S6: When the air source heat pump unit is in the cooling condition, obtain the low-pressure pressure of the refrigerant circulation circuit;

S7: Control the running state of the compressor and the running state of the electronic expansion valve according to the value range of the low pressure.

In steps S1 to S3, when the air source heat pump unit starts, the controller first controls the circulating water pump 8 to start, and then obtains the water flow in the water circulation loop, if the water flow is greater than or equal to the preset water flow , the controller controls the operation of the refrigerant circulation loop. It should be noted that the present invention does not impose any restrictions on the specific value of the preset water flow rate, and technicians can set it according to actual use requirements; preferably, the preset water flow rate is 70% of the standard water flow rate, The standard water flow rate is the water flow rate when the unit is in stable operation.

In addition, it should be noted that the acquisition method of the water flow rate can be monitored by the water flow rate, or by the water inflow time. The present invention does not make any limitation on the acquisition method of the water flow rate. The actual situation is set by itself. As a preferred setting method, the present invention monitors the flow rate of water through the flowmeter 9, and then obtains the water flow rate in the water circulation loop, and determines the water flow rate through the water flow rate to ensure that Accuracy of the water flow obtained.

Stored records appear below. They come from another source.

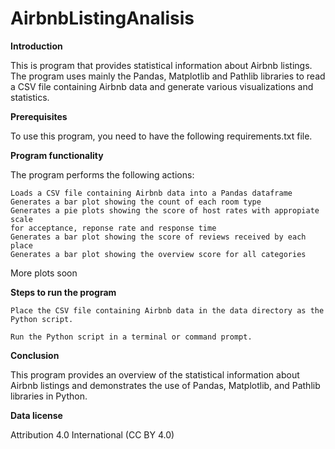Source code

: # AirbnbListingAnalisis

**Introduction**

This is program that provides statistical information about Airbnb listings. The program uses mainly the Pandas, Matplotlib and Pathlib libraries to read a CSV file containing Airbnb data and generate various visualizations and statistics.

**Prerequisites**

To use this program, you need to have the following requirements.txt file.

**Program functionality**

The program performs the following actions:

    Loads a CSV file containing Airbnb data into a Pandas dataframe
    Generates a bar plot showing the count of each room type
    Generates a pie plots showing the score of host rates with appropiate scale
    for acceptance, reponse rate and response time
    Generates a bar plot showing the score of reviews received by each place
    Generates a bar plot showing the overview score for all categories
    
More plots soon 

**Steps to run the program**

    Place the CSV file containing Airbnb data in the data directory as the Python script.

    Run the Python script in a terminal or command prompt.

**Conclusion**

This program provides an overview of the statistical information about Airbnb listings and demonstrates the use of Pandas, Matplotlib, and Pathlib libraries in Python.

**Data license**  

Attribution 4.0 International (CC BY 4.0)
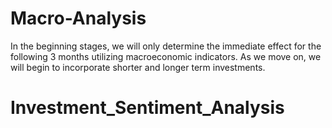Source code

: # Macro-Analysis
In the beginning stages, we will only determine the immediate effect for the following 3 months utilizing macroeconomic indicators. As we move on, we will begin to incorporate shorter and longer term investments. 
# Investment_Sentiment_Analysis
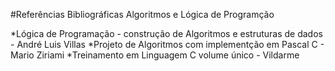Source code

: #Referências Bibliográficas Algoritmos e Lógica de Programção

*Lógica de Programação - construção de Algoritmos e estruturas de dados - André Luis Villas
*Projeto de Algoritmos com implementção em Pascal C - Mario Ziriami
*Treinamento em Linguagem C volume único - Vildarme
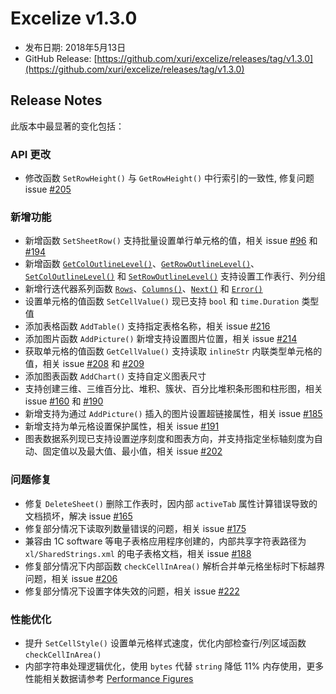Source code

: # Excelize v1.3.0

* 发布日期: 2018年5月13日
* GitHub Release: [https://github.com/xuri/excelize/releases/tag/v1.3.0](https://github.com/xuri/excelize/releases/tag/v1.3.0)

## Release Notes

此版本中最显著的变化包括：

### API 更改

* 修改函数 `SetRowHeight()` 与 `GetRowHeight()` 中行索引的一致性, 修复问题 issue [#205](https://github.com/xuri/excelize/issues/205)

### 新增功能

* 新增函数 `SetSheetRow()` 支持批量设置单行单元格的值，相关 issue [#96](https://github.com/xuri/excelize/issues/96) 和 [#194](https://github.com/xuri/excelize/issues/194)
* 新增函数 [`GetColOutlineLevel()`](https://pkg.go.dev/github.com/360EntSecGroup-Skylar/excelize@v1.3.0#File.GetColOutlineLevel)、[`GetRowOutlineLevel()`](https://pkg.go.dev/github.com/360EntSecGroup-Skylar/excelize@v1.3.0#File.GetRowOutlineLevel)、[`SetColOutlineLevel()`](https://pkg.go.dev/github.com/360EntSecGroup-Skylar/excelize@v1.3.0#File.SetColOutlineLevel) 和 [`SetRowOutlineLevel()`](https://pkg.go.dev/github.com/360EntSecGroup-Skylar/excelize@v1.3.0#File.SetRowOutlineLevel) 支持设置工作表行、列分组
* 新增行迭代器系列函数 [`Rows`](https://pkg.go.dev/github.com/360EntSecGroup-Skylar/excelize@v1.3.0#Rows)、[`Columns()`](https://pkg.go.dev/github.com/360EntSecGroup-Skylar/excelize@v1.3.0#Rows.Columns)、[`Next()`](https://pkg.go.dev/github.com/360EntSecGroup-Skylar/excelize@v1.3.0#Rows.Next) 和 [`Error()`](https://pkg.go.dev/github.com/360EntSecGroup-Skylar/excelize@v1.3.0#Rows.Error)
* 设置单元格的值函数 `SetCellValue()` 现已支持 `bool` 和 `time.Duration` 类型值
* 添加表格函数 `AddTable()` 支持指定表格名称，相关 issue [#216](https://github.com/xuri/excelize/issues/216)
* 添加图片函数 `AddPicture()` 新增支持设置图片位置，相关 issue [#214](https://github.com/xuri/excelize/issues/214)
* 获取单元格的值函数 `GetCellValue()` 支持读取 `inlineStr` 内联类型单元格的值，相关 issue [#208](https://github.com/xuri/excelize/issues/208) 和 [#209](https://github.com/xuri/excelize/issues/209)
* 添加图表函数 `AddChart()` 支持自定义图表尺寸
* 支持创建三维、三维百分比、堆积、簇状、百分比堆积条形图和柱形图，相关 issue [#160](https://github.com/xuri/excelize/issues/160) 和 [#190](https://github.com/xuri/excelize/issues/190)
* 新增支持为通过 `AddPicture()` 插入的图片设置超链接属性，相关 issue [#185](https://github.com/xuri/excelize/issues/185)
* 新增支持为单元格设置保护属性，相关 issue [#191](https://github.com/xuri/excelize/issues/191)
* 图表数据系列现已支持设置逆序刻度和图表方向，并支持指定坐标轴刻度为自动、固定值以及最大值、最小值，相关 issue [#202](https://github.com/xuri/excelize/issues/202)

### 问题修复

* 修复 `DeleteSheet()` 删除工作表时，因内部 `activeTab` 属性计算错误导致的文档损坏，解决 issue [#165](https://github.com/xuri/excelize/issues/165)
* 修复部分情况下读取列数量错误的问题，相关 issue [#175](https://github.com/xuri/excelize/issues/175)
* 兼容由 1C software 等电子表格应用程序创建的，内部共享字符表路径为 `xl/SharedStrings.xml` 的电子表格文档，相关 issue [#188](https://github.com/xuri/excelize/issues/188)
* 修复部分情况下内部函数 `checkCellInArea()` 解析合并单元格坐标时下标越界问题，相关 issue [#206](https://github.com/xuri/excelize/issues/206)
* 修复部分情况下设置字体失效的问题，相关 issue [#222](https://github.com/xuri/excelize/issues/222)


### 性能优化

* 提升 `SetCellStyle()` 设置单元格样式速度，优化内部检查行/列区域函数 `checkCellInArea()`
* 内部字符串处理逻辑优化，使用 `bytes` 代替 `string` 降低 11% 内存使用，更多性能相关数据请参考 [Performance Figures](https://github.com/xuri/excelize/wiki#performance-figures)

In steps S4 and S5, when the air source heat pump unit is in heating mode, the outlet water temperature of the water circulation circuit is obtained, and the outlet water temperature sensor 10 can convert the outlet water temperature into an output signal and transmit it to the controller ; Next, the controller controls the operating conditions of the refrigerant circulation circuit and the on-off state of the auxiliary electric heating device according to the received outlet water temperature. It should be noted that the present invention does not impose any restrictions on the above-mentioned specific control methods, and technicians can set them by themselves according to actual use requirements, as long as the operating conditions of the refrigerant circulation loop and the auxiliary electric heating device are controlled according to the outlet water temperature The opening and closing state of the outlet water temperature belongs to the protection scope of the present invention; and the present invention does not impose any restrictions on the specific acquisition method and acquisition position of the outlet water temperature, and technicians can set it according to the actual situation.

In steps S6 and S7, when the air source heat pump unit is in the cooling condition, the low pressure in the refrigerant circulation circuit is obtained, and the low pressure sensor 7 can convert the low pressure into an output signal and transmit it to the controller Next, the controller controls the operating state of the compressor 1 and the operating state of the electronic expansion valve 4 according to the value range of the low pressure. It should be noted that the present invention does not impose any restrictions on the specific value range of the numerical range, which can be set through multiple tests, or can be set according to the actual operating conditions of the air source heat pump unit, and technicians can Set it yourself according to the actual situation.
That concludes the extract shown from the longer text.